Task prompt: Find the lines below that contain the string "improved", count them, and give only the number.
===== Material to process =====
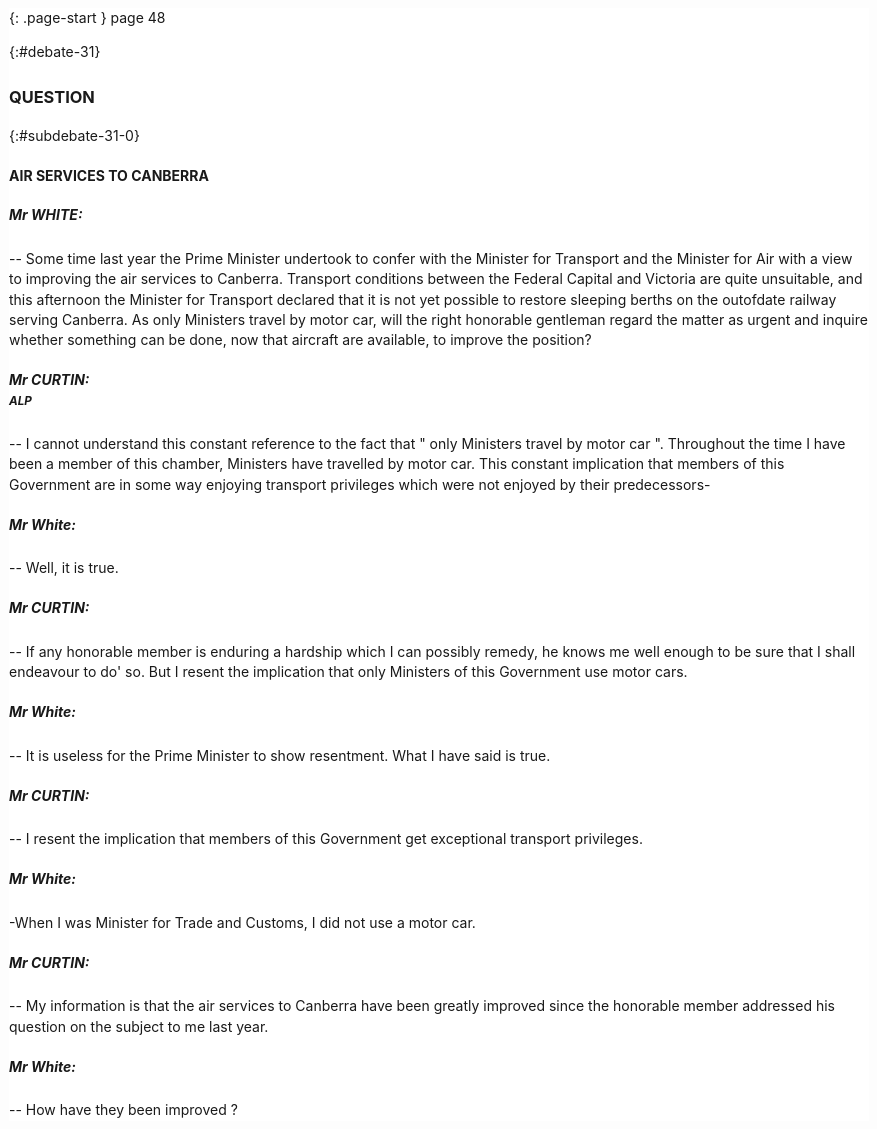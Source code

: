 {: .page-start }
page 48

{:#debate-31}
### QUESTION

{:#subdebate-31-0}
#### AIR SERVICES TO CANBERRA

##### Mr WHITE:

-- Some time last year the Prime Minister undertook to confer with the Minister for Transport and the Minister for Air with a view to improving the air services to Canberra. Transport conditions between the Federal Capital and Victoria are quite unsuitable, and this afternoon the Minister for Transport declared that it is not yet possible to restore sleeping berths on the outofdate railway serving Canberra. As only Ministers travel by motor car, will the right honorable gentleman regard the matter as urgent and inquire whether something can be done, now that aircraft are available, to improve the position? 

##### Mr CURTIN:<br><small class="text-muted">ALP</small>

-- I cannot understand this constant reference to the fact that " only Ministers travel by motor car ". Throughout the time I have been a member of this chamber, Ministers have travelled by motor car. This constant implication that members of this Government are in some way enjoying transport privileges which were not enjoyed by their predecessors- 

##### Mr White:

-- Well, it is true. 

##### Mr CURTIN:

-- If any honorable member is enduring a hardship which I can possibly remedy, he knows me well enough to be sure that I shall endeavour to do' so. But I resent the implication that only Ministers of this Government use motor cars. 

##### Mr White:

-- It is useless for the Prime Minister to show resentment. What I have said is true. 

##### Mr CURTIN:

-- I resent the implication that members of this Government get exceptional transport privileges. 

##### Mr White:

-When I was Minister for Trade and Customs, I did not use a motor car. 

##### Mr CURTIN:

-- My information is that the air services to Canberra have been greatly improved since the honorable member addressed his question on the subject to me last year. 

##### Mr White:

-- How have they been improved ?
=====
Exercise answer: 2